──────── The data

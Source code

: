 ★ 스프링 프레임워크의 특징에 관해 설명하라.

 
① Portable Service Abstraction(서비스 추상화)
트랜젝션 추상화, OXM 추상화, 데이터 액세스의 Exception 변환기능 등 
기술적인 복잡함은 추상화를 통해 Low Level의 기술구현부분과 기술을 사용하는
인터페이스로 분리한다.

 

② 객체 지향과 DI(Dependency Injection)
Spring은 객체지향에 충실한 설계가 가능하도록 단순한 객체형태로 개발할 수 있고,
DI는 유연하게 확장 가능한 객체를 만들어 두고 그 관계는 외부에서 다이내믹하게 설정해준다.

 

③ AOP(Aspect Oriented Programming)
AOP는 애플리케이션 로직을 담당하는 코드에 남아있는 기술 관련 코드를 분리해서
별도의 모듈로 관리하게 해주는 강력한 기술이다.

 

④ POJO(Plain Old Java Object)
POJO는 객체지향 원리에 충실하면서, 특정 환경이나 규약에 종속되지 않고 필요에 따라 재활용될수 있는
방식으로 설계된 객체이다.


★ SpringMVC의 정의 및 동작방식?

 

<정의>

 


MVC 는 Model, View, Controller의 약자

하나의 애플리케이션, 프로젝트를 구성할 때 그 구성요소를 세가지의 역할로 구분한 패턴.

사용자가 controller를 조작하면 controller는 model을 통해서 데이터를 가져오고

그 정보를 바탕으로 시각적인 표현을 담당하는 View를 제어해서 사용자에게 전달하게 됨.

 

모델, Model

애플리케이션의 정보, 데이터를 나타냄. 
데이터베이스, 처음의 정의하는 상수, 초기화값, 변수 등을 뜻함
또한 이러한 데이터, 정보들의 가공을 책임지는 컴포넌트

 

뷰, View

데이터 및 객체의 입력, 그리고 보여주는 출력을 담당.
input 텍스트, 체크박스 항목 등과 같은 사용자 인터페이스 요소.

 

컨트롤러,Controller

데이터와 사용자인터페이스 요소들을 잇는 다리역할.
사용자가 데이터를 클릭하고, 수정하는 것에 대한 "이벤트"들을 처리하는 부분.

────────────────
──────── The data

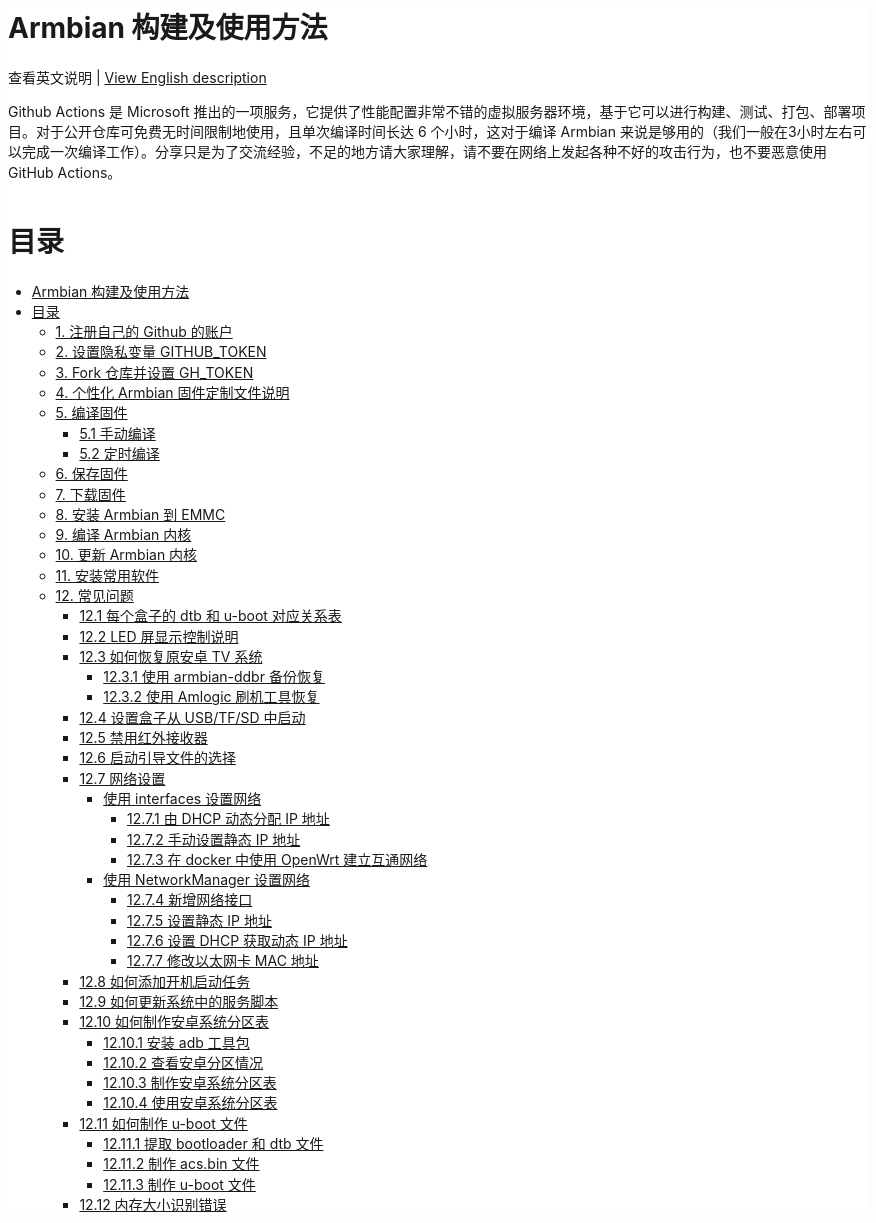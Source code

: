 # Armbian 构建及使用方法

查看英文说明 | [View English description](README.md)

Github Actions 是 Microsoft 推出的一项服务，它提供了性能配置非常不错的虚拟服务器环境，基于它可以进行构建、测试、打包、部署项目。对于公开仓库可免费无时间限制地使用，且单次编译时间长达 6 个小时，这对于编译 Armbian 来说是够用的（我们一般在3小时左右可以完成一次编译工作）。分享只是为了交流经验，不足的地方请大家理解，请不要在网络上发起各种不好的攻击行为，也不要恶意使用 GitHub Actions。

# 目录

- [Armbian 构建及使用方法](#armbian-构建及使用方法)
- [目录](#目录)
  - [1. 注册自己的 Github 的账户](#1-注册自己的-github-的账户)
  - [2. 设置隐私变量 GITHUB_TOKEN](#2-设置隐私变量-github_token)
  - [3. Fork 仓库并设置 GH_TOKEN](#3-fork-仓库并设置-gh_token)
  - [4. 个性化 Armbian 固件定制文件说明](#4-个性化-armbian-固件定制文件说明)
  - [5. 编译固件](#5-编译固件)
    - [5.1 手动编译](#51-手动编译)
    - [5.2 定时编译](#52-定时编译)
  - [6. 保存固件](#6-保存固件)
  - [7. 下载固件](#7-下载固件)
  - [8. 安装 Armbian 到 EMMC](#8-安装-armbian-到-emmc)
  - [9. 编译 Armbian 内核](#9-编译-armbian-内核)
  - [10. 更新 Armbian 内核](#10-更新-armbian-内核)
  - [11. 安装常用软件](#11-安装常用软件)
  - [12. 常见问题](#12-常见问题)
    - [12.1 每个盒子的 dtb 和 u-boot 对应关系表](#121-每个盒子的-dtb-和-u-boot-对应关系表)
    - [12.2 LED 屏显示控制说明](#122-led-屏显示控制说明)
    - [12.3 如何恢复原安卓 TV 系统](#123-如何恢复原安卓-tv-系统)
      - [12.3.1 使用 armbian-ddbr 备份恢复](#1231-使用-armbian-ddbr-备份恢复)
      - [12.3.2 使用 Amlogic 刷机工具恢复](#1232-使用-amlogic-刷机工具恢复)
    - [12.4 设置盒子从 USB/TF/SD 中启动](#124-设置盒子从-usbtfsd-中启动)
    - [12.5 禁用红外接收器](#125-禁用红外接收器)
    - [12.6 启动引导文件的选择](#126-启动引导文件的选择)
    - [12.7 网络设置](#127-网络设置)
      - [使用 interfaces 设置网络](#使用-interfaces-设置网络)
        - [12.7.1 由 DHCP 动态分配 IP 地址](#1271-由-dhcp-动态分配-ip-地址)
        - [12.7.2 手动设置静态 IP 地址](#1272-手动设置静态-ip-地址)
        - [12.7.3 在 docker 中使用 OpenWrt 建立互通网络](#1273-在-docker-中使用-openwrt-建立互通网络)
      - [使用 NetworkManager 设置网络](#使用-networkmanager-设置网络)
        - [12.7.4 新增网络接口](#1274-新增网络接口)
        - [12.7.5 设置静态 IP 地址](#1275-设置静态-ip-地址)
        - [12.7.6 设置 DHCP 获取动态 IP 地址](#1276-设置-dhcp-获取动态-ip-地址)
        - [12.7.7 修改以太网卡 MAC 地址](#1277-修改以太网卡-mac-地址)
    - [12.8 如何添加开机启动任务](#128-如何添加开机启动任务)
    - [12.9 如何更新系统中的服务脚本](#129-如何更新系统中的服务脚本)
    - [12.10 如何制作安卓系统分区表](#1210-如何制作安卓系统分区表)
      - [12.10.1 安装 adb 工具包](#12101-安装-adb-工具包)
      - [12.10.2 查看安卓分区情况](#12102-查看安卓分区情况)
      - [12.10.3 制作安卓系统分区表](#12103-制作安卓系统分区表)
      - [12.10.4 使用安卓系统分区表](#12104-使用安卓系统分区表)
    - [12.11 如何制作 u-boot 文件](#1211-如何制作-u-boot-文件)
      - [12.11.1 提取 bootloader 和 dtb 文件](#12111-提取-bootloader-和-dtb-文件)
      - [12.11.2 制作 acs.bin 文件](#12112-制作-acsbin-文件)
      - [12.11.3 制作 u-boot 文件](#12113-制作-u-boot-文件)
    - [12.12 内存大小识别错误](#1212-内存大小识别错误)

────────────────

Reproduce exactly, and only, the part of the listing above that begins at the line with "하나의 애플리케이션, 프로젝트를" and goes on through the line with "사용자가 데이터를 클릭하고, 수정하는".

The completed task ::
하나의 애플리케이션, 프로젝트를 구성할 때 그 구성요소를 세가지의 역할로 구분한 패턴.

사용자가 controller를 조작하면 controller는 model을 통해서 데이터를 가져오고

그 정보를 바탕으로 시각적인 표현을 담당하는 View를 제어해서 사용자에게 전달하게 됨.

 

모델, Model

애플리케이션의 정보, 데이터를 나타냄. 
데이터베이스, 처음의 정의하는 상수, 초기화값, 변수 등을 뜻함
또한 이러한 데이터, 정보들의 가공을 책임지는 컴포넌트

 

뷰, View

데이터 및 객체의 입력, 그리고 보여주는 출력을 담당.
input 텍스트, 체크박스 항목 등과 같은 사용자 인터페이스 요소.

 

컨트롤러,Controller

데이터와 사용자인터페이스 요소들을 잇는 다리역할.
사용자가 데이터를 클릭하고, 수정하는 것에 대한 "이벤트"들을 처리하는 부분.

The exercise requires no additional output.